Jane Bussman: Look, the fact that you have managed to recognise that it has been oversimplified means that you, and many others like you, are clever enough to see that this is not all there is to the problem. You have gone out of your way to find out more. Perhaps there are hordes of stupid people who are blindly accepting the video as the whole truth but I’ve never met them. The point is, we should not get so bogged down with aimlessly criticising Invisible Children that we start to ignore the issue at hand – it’s like the People’s Front of Judea and the Judean People’s Front. Good or bad – this is publicity that is being created for something that has desperately needed publicity for twenty six years. If to make caring about what happens in Uganda cool is the way to do it, then so be it. And now Invisible Children has reached the level of public wanking cool – this is great. I think everyone should go out and have a big wank on April 20th.

What about the video’s advocation of American military intervention in Uganda? Countless critics have pointed out the malpractice of Museveni’s government and have caught onto the idea that the failure to capture Kony may have been intentional, something you have been vocal about too. Is it wise to align ourselves with such a government and would American military intervention not do more harm than good?

The American government has been paying Museveni lots of money to catch Kony for years – no wonder he hasn’t done it yet. The reason they have been reluctant to criticise his failure is that he is a useful ally; he has conveniently been sending troops to Somalia, where the US needs them. But now they have a bigger concern – the people who put them in office are putting pressure on them to make sure Kony is arrested. And as soon as this interest trumps the other, action is guaranteed. I think at this stage any foreign intervention is important because where there is intervention there is attention, and attention is needed because the Ugandan military is bent, period. The spotlight is on the military for the first time ever not to be shit.

The organisation has been heavily criticised for their apparent ‘white saviour’s complex’, and the video for flat-out ignoring the efforts made by local initiatives to restore peace to the region. Apparently the situation has greatly improved in the last six years.

Everyone who I have spoken to whose kids have been kidnapped by the LRA has said the same thing — not ‘I wish these whites would fuck off’, but ‘why is the international community not doing more?’ Yes, the situation has improved – the LRA are down to two hundred and fifty five fighters now, apparently, but they have been down to lower before and have always managed to regenerate. Perhaps local initiatives have improved the situation but the situation has not improved for the kid who’s just been kidnapped. We need more.

But do you think this focus on one man, Joseph Kony, is the answer?
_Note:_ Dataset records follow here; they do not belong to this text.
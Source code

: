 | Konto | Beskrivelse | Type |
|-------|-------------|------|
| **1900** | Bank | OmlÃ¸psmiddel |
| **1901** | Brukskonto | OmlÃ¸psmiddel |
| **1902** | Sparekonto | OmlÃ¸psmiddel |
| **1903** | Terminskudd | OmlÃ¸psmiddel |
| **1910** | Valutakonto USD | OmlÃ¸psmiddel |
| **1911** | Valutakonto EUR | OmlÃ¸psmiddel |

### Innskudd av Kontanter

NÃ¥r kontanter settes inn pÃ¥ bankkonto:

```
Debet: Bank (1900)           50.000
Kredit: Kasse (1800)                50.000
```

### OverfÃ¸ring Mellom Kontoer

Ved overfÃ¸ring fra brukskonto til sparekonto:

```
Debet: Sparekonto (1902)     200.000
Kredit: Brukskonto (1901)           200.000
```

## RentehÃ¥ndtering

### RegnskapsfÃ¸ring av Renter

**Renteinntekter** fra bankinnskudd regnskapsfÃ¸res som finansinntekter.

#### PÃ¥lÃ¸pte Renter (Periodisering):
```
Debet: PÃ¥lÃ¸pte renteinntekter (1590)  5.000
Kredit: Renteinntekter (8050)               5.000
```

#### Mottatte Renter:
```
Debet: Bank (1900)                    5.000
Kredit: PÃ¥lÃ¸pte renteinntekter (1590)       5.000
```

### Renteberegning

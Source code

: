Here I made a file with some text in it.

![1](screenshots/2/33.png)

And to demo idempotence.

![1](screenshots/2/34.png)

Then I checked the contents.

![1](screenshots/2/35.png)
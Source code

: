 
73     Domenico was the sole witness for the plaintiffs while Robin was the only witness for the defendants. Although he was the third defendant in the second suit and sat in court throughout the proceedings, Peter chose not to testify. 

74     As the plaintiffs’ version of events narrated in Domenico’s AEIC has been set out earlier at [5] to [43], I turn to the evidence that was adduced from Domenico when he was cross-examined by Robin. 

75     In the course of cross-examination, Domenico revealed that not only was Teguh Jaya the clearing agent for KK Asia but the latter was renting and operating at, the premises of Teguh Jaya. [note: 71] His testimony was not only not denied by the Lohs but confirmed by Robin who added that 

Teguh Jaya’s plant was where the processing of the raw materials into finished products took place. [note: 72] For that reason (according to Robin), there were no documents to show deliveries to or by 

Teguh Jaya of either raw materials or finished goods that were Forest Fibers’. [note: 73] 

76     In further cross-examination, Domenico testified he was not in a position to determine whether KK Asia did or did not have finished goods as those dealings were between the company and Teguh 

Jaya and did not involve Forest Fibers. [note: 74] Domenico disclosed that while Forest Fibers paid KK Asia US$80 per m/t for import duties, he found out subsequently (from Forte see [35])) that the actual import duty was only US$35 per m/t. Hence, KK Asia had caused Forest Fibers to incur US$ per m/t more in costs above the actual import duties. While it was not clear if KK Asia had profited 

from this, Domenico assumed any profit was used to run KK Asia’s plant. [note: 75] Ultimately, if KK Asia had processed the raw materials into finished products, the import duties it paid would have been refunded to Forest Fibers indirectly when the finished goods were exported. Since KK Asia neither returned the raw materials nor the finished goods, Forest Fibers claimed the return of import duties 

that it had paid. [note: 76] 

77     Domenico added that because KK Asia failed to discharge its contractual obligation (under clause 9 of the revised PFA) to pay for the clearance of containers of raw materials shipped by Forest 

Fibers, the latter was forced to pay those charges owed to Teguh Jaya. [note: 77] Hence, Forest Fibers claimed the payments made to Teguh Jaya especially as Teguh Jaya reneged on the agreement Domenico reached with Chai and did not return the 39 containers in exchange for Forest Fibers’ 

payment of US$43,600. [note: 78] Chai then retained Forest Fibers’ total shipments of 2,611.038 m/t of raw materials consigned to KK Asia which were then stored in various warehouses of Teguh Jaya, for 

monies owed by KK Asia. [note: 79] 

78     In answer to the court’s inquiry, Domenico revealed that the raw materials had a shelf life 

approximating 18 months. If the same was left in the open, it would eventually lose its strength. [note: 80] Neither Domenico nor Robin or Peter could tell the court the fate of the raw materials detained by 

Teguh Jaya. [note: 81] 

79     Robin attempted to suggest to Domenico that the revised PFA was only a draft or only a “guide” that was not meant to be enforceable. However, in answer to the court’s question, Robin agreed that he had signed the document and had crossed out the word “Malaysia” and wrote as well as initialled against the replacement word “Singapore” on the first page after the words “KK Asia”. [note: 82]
Do you think his arrest will solve the problem?

I think Kony should be arrested because he is a criminal. It’s as simple as that. Yes he has people working for him, and there are billions of little rebel groups committing similar crimes all over the world, but his arrest will at least begin to shine a light on these issues. His arrest will mean the beginning of peace talks that will start to solve the problem, because anyone is more likely to talk peace with a gun to his head.